Reports emerging from Guinea’s capital, Conakry have it that military soldiers have detained president Alpha Conde in a supposed coup d’etat aimed at seizing power. This potential coup adds to the long record of coup d’etat to have happened in the West African country.
Col. Mamady Doumbouya, commander of the country’s special forces who’s said to have led the hostile takeover, said on national television that President Alpha Condé was in custody following hours of gunfire in the capital, Conakry, and warned people to stay indoors.
The military has seized control of Guinea, dissolved its government and sealed the borders, Doumbouya said, citing “the trampling of the rights of citizens” and “the disrespect of democratic principles” as motivations. Cloaked in Guinean colours of red, yellow and green, Doumbouya hinted his supporters and allies plan on forging a transitional government.
” If change is denied, or too long delayed, violence will break out here and there. It is not that man planned or willed it, but it is their accumulated grievances that shall break out with volcanic fury.” – Kwame Nkrumah
Alpha Conde, who turned 83 on 4th March this year, won Guinea’s first democratic election in 2010 since she gained independence from France in 1958. His charisma through his crusade to rid the nation out of a culture of corruption and persistent autocracy made him an admirer of its 13 million inhabitants.
On Sunday, photos and video circulating on social media showed the president flanked by men in military fatigues. A silent Condé, wearing jeans and a tie-dye dress shirt, kept his gaze from the camera.
Several soldiers and the president’s bodyguards died in the clashes, local media reported.

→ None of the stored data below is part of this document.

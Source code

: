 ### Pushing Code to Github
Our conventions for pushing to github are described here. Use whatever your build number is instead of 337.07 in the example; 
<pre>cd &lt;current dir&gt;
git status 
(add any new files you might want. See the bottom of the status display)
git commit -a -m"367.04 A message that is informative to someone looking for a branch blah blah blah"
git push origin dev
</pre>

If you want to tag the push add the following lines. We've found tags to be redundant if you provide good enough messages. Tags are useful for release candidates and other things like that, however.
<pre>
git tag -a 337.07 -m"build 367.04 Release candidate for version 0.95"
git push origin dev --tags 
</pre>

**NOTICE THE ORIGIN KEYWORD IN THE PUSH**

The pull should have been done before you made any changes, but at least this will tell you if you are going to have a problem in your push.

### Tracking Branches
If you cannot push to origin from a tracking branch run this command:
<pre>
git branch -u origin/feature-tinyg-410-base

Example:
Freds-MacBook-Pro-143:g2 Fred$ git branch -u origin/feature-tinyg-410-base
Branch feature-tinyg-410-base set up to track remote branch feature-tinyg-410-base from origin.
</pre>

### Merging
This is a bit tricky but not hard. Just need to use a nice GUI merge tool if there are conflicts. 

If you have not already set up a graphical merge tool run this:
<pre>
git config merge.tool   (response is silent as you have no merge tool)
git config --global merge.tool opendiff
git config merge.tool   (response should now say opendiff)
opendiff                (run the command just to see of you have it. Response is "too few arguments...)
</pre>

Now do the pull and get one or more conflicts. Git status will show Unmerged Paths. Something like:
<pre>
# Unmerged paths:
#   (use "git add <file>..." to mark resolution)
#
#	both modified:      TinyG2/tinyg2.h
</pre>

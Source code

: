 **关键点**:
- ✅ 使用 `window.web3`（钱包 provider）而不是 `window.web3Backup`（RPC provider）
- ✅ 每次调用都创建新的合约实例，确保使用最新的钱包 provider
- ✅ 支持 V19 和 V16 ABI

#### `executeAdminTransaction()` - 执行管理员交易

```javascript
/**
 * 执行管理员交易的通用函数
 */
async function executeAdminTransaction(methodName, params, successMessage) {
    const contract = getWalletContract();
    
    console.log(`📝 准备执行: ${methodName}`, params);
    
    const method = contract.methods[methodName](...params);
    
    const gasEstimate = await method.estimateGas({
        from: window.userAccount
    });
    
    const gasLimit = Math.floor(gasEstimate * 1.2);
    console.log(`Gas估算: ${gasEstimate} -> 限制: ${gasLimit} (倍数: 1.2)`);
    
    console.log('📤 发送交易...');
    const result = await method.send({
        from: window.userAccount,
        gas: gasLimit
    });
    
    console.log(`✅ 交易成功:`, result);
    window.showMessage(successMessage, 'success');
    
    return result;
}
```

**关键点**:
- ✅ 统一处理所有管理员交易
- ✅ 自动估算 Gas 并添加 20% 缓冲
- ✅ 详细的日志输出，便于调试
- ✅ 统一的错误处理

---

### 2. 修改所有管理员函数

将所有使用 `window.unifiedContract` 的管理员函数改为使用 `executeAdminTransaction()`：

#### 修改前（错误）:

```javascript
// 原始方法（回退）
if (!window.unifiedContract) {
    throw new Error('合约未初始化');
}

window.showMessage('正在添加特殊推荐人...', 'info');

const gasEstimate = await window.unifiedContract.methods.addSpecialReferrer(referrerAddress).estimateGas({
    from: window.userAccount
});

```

By midday, video footage from Conakry captured people cheering as trucks carrying troops rumbled down the streets. “Bravo!” some onlookers shouted. “Bravo! It’s done!”
Not everyone exuded joy.
Thanks to Guinea’s enormous endowment in Bauxite, iron, gold and diamond, she’s seen a relatively sustainable economic growth but not without its discrepancies as the majority of the citizens are yet to benefit from it. Many critics have voiced against the government’s restrictive legislation aimed at discouraging dissent which has inadvertently fueled political rivalries and ethnic divisions.
Interestingly, Conte, with the help of the military, had seized power in a coup prior.